岡部に助力を得たという段階からは、最上の予想のかなり上をいっている進捗だと感じた。


「で、今後の対処について、岡部君から何か学べたのか?」


「最良と思える状況を考えろと言われ、南国に戻ってから首脳と色々と話をしました。そこで相手が何を後ろ手に隠しているかを推察するのが、駆け引きには非常に重要なのだと言う事を感じました」


 ちゃんと自分たちの事を知って、さらに向こうの事も知らなければ駆け引きでは勝てない。

そう言い放った義悦に最上は非常に満足気な顔をした。


「で、その為に何が必要だと考える?」


「別の角度から物事を見て考えてくれる人が必要だと感じています。できれば複数人」


 最上は大きく頷くと、そういうのを『参謀』というのだと義悦を諭した。


「よろしい。それがわかれば今後余程の事が起きない限り何とでもなるだろう。後は迅速さだな。少しはみつばを見習え」


 義悦は一緒に夕食でもと言ったのだが、最上は、人を待たせているから南府へ帰ると断った。

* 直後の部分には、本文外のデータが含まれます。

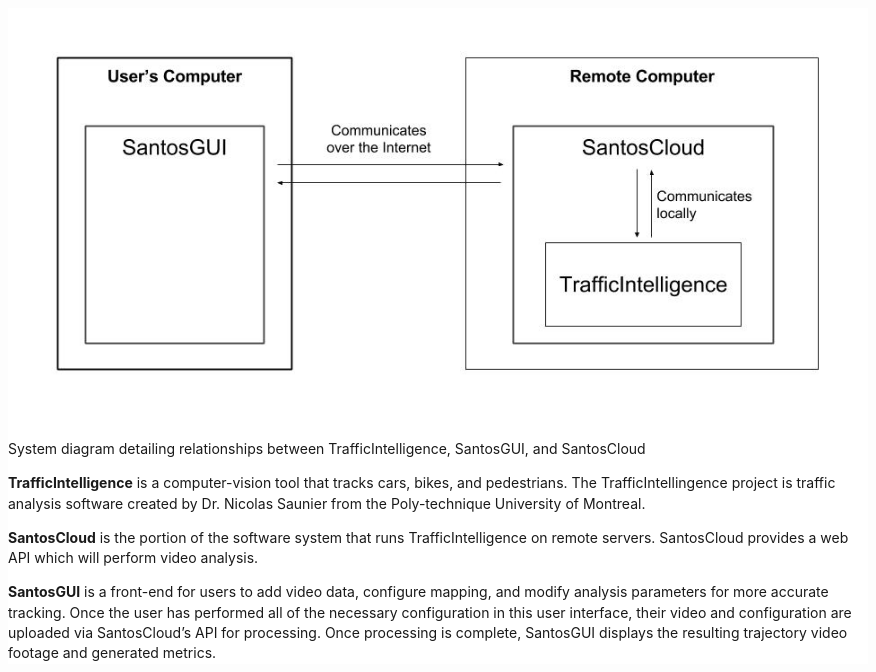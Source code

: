 <img src="/img/System_Diagram.jpg" width="100%">
<p>System diagram detailing relationships between TrafficIntelligence, SantosGUI, and SantosCloud</p>
</center>

__TrafficIntelligence__ is a computer-vision tool that tracks cars, bikes, and pedestrians.  The TrafficIntellingence project is traffic analysis software created by Dr.  Nicolas Saunier from the Poly-technique University of Montreal.

__SantosCloud__ is the portion of the software system that runs TrafficIntelligence on remote servers. SantosCloud provides a web API which will perform video analysis.

__SantosGUI__ is a front-end for users to add video data, configure mapping, and modify analysis parameters for more accurate tracking.  Once the user has performed all of the necessary configuration in this user interface, their video and configuration are uploaded via SantosCloud’s API for processing.  Once processing is complete, SantosGUI displays the resulting trajectory video footage and generated metrics.
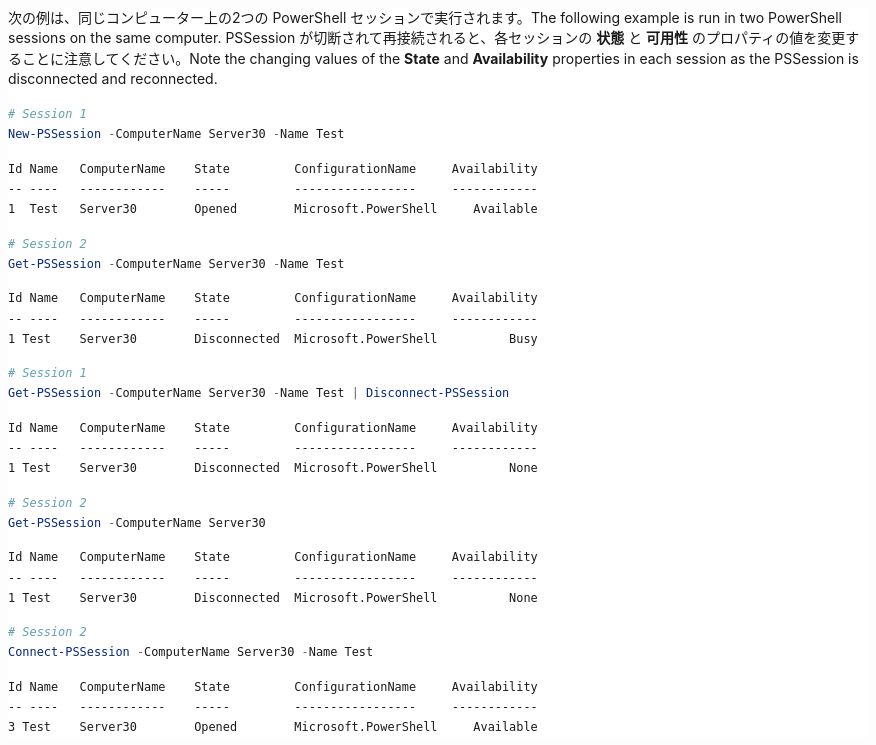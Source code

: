 <span data-ttu-id="27a4a-195">次の例は、同じコンピューター上の2つの PowerShell セッションで実行されます。</span><span class="sxs-lookup"><span data-stu-id="27a4a-195">The following example is run in two PowerShell sessions on the same computer.</span></span>
<span data-ttu-id="27a4a-196">PSSession が切断されて再接続されると、各セッションの **状態** と **可用性** のプロパティの値を変更することに注意してください。</span><span class="sxs-lookup"><span data-stu-id="27a4a-196">Note the changing values of the **State** and **Availability** properties in each session as the PSSession is disconnected and reconnected.</span></span>

```powershell
# Session 1
New-PSSession -ComputerName Server30 -Name Test
```

```Output
Id Name   ComputerName    State         ConfigurationName     Availability
-- ----   ------------    -----         -----------------     ------------
1  Test   Server30        Opened        Microsoft.PowerShell     Available
```

```powershell
# Session 2
Get-PSSession -ComputerName Server30 -Name Test
```

```Output
Id Name   ComputerName    State         ConfigurationName     Availability
-- ----   ------------    -----         -----------------     ------------
1 Test    Server30        Disconnected  Microsoft.PowerShell          Busy
```

```powershell
# Session 1
Get-PSSession -ComputerName Server30 -Name Test | Disconnect-PSSession
```

```Output
Id Name   ComputerName    State         ConfigurationName     Availability
-- ----   ------------    -----         -----------------     ------------
1 Test    Server30        Disconnected  Microsoft.PowerShell          None
```

```powershell
# Session 2
Get-PSSession -ComputerName Server30
```

```Output
Id Name   ComputerName    State         ConfigurationName     Availability
-- ----   ------------    -----         -----------------     ------------
1 Test    Server30        Disconnected  Microsoft.PowerShell          None
```

```powershell
# Session 2
Connect-PSSession -ComputerName Server30 -Name Test
```

```Output
Id Name   ComputerName    State         ConfigurationName     Availability
-- ----   ------------    -----         -----------------     ------------
3 Test    Server30        Opened        Microsoft.PowerShell     Available
```
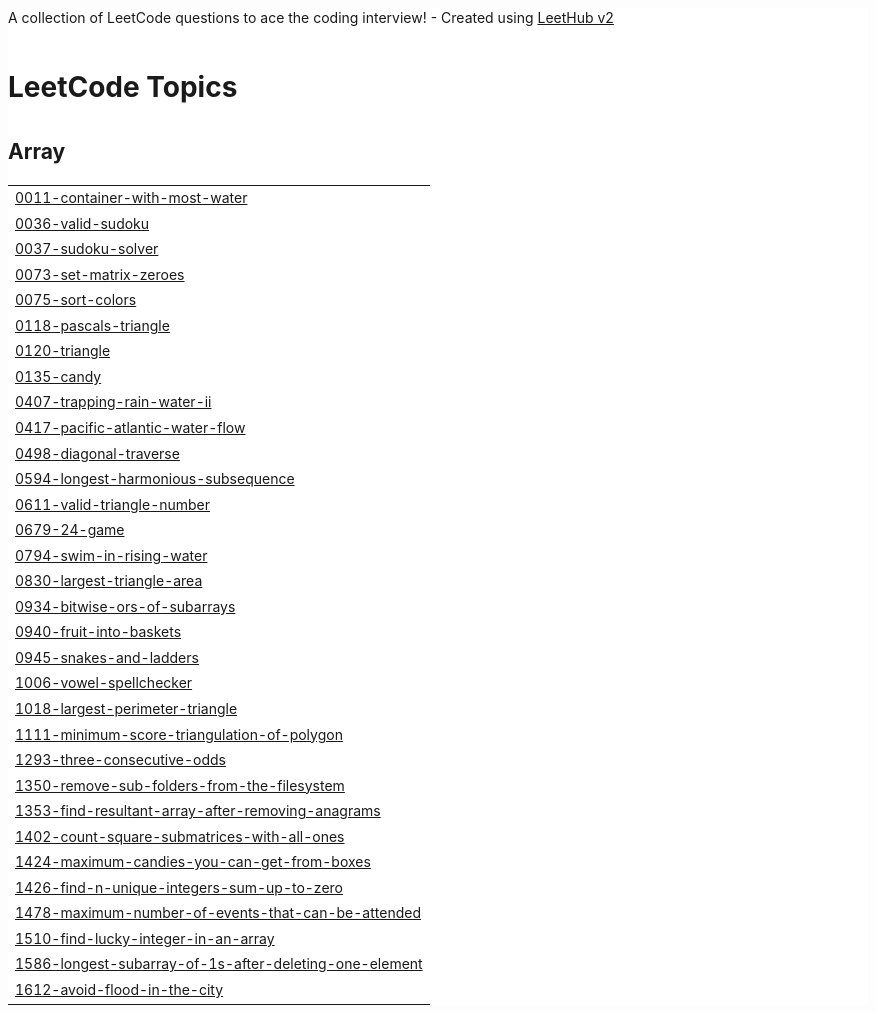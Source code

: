 A collection of LeetCode questions to ace the coding interview! - Created using [LeetHub v2](https://github.com/arunbhardwaj/LeetHub-2.0)

# LeetCode Topics
## Array
|  |
| ------- |
| [0011-container-with-most-water](https://github.com/Piyush-hacker/Leetcode_Daily_Solutions/tree/master/0011-container-with-most-water) |
| [0036-valid-sudoku](https://github.com/Piyush-hacker/Leetcode_Daily_Solutions/tree/master/0036-valid-sudoku) |
| [0037-sudoku-solver](https://github.com/Piyush-hacker/Leetcode_Daily_Solutions/tree/master/0037-sudoku-solver) |
| [0073-set-matrix-zeroes](https://github.com/Piyush-hacker/Leetcode_Daily_Solutions/tree/master/0073-set-matrix-zeroes) |
| [0075-sort-colors](https://github.com/Piyush-hacker/Leetcode_Daily_Solutions/tree/master/0075-sort-colors) |
| [0118-pascals-triangle](https://github.com/Piyush-hacker/Leetcode_Daily_Solutions/tree/master/0118-pascals-triangle) |
| [0120-triangle](https://github.com/Piyush-hacker/Leetcode_Daily_Solutions/tree/master/0120-triangle) |
| [0135-candy](https://github.com/Piyush-hacker/Leetcode_Daily_Solutions/tree/master/0135-candy) |
| [0407-trapping-rain-water-ii](https://github.com/Piyush-hacker/Leetcode_Daily_Solutions/tree/master/0407-trapping-rain-water-ii) |
| [0417-pacific-atlantic-water-flow](https://github.com/Piyush-hacker/Leetcode_Daily_Solutions/tree/master/0417-pacific-atlantic-water-flow) |
| [0498-diagonal-traverse](https://github.com/Piyush-hacker/Leetcode_Daily_Solutions/tree/master/0498-diagonal-traverse) |
| [0594-longest-harmonious-subsequence](https://github.com/Piyush-hacker/Leetcode_Daily_Solutions/tree/master/0594-longest-harmonious-subsequence) |
| [0611-valid-triangle-number](https://github.com/Piyush-hacker/Leetcode_Daily_Solutions/tree/master/0611-valid-triangle-number) |
| [0679-24-game](https://github.com/Piyush-hacker/Leetcode_Daily_Solutions/tree/master/0679-24-game) |
| [0794-swim-in-rising-water](https://github.com/Piyush-hacker/Leetcode_Daily_Solutions/tree/master/0794-swim-in-rising-water) |
| [0830-largest-triangle-area](https://github.com/Piyush-hacker/Leetcode_Daily_Solutions/tree/master/0830-largest-triangle-area) |
| [0934-bitwise-ors-of-subarrays](https://github.com/Piyush-hacker/Leetcode_Daily_Solutions/tree/master/0934-bitwise-ors-of-subarrays) |
| [0940-fruit-into-baskets](https://github.com/Piyush-hacker/Leetcode_Daily_Solutions/tree/master/0940-fruit-into-baskets) |
| [0945-snakes-and-ladders](https://github.com/Piyush-hacker/Leetcode_Daily_Solutions/tree/master/0945-snakes-and-ladders) |
| [1006-vowel-spellchecker](https://github.com/Piyush-hacker/Leetcode_Daily_Solutions/tree/master/1006-vowel-spellchecker) |
| [1018-largest-perimeter-triangle](https://github.com/Piyush-hacker/Leetcode_Daily_Solutions/tree/master/1018-largest-perimeter-triangle) |
| [1111-minimum-score-triangulation-of-polygon](https://github.com/Piyush-hacker/Leetcode_Daily_Solutions/tree/master/1111-minimum-score-triangulation-of-polygon) |
| [1293-three-consecutive-odds](https://github.com/Piyush-hacker/Leetcode_Daily_Solutions/tree/master/1293-three-consecutive-odds) |
| [1350-remove-sub-folders-from-the-filesystem](https://github.com/Piyush-hacker/Leetcode_Daily_Solutions/tree/master/1350-remove-sub-folders-from-the-filesystem) |
| [1353-find-resultant-array-after-removing-anagrams](https://github.com/Piyush-hacker/Leetcode_Daily_Solutions/tree/master/1353-find-resultant-array-after-removing-anagrams) |
| [1402-count-square-submatrices-with-all-ones](https://github.com/Piyush-hacker/Leetcode_Daily_Solutions/tree/master/1402-count-square-submatrices-with-all-ones) |
| [1424-maximum-candies-you-can-get-from-boxes](https://github.com/Piyush-hacker/Leetcode_Daily_Solutions/tree/master/1424-maximum-candies-you-can-get-from-boxes) |
| [1426-find-n-unique-integers-sum-up-to-zero](https://github.com/Piyush-hacker/Leetcode_Daily_Solutions/tree/master/1426-find-n-unique-integers-sum-up-to-zero) |
| [1478-maximum-number-of-events-that-can-be-attended](https://github.com/Piyush-hacker/Leetcode_Daily_Solutions/tree/master/1478-maximum-number-of-events-that-can-be-attended) |
| [1510-find-lucky-integer-in-an-array](https://github.com/Piyush-hacker/Leetcode_Daily_Solutions/tree/master/1510-find-lucky-integer-in-an-array) |
| [1586-longest-subarray-of-1s-after-deleting-one-element](https://github.com/Piyush-hacker/Leetcode_Daily_Solutions/tree/master/1586-longest-subarray-of-1s-after-deleting-one-element) |
| [1612-avoid-flood-in-the-city](https://github.com/Piyush-hacker/Leetcode_Daily_Solutions/tree/master/1612-avoid-flood-in-the-city) |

その上で、明日また来るから次は大山の報告だと言って宿を後にした。



 横貫道高速鉄道に乗り込んだ時には、もう辺りは暗くなり始めていた。

冬は陽が短いなと最上は外の景色を見ながらしみじみと言った。


「窘めてくれて助かったよ。あのまま説教になるかと思った」


「そうなったら義悦さん、落ち込んじゃうでしょうからね。会長だって孫に嫌な顔されるのはお嫌でしょう」


 岡部の指摘に最上は鼻を鳴らして顔に笑みを湛えた。


「そりゃあな。だが会長として厳しい顔もしておかないといけないからな。身内に甘いなんて噂をたてられたら何かと面倒だからなあ」


 最上が照れ笑いしているのを岡部は見て見ないふりをした。


「楽じゃないですね。会長職も」


「お! 君にも私の苦労がわかってきたか!」


 そう言うと最上は高笑いをした。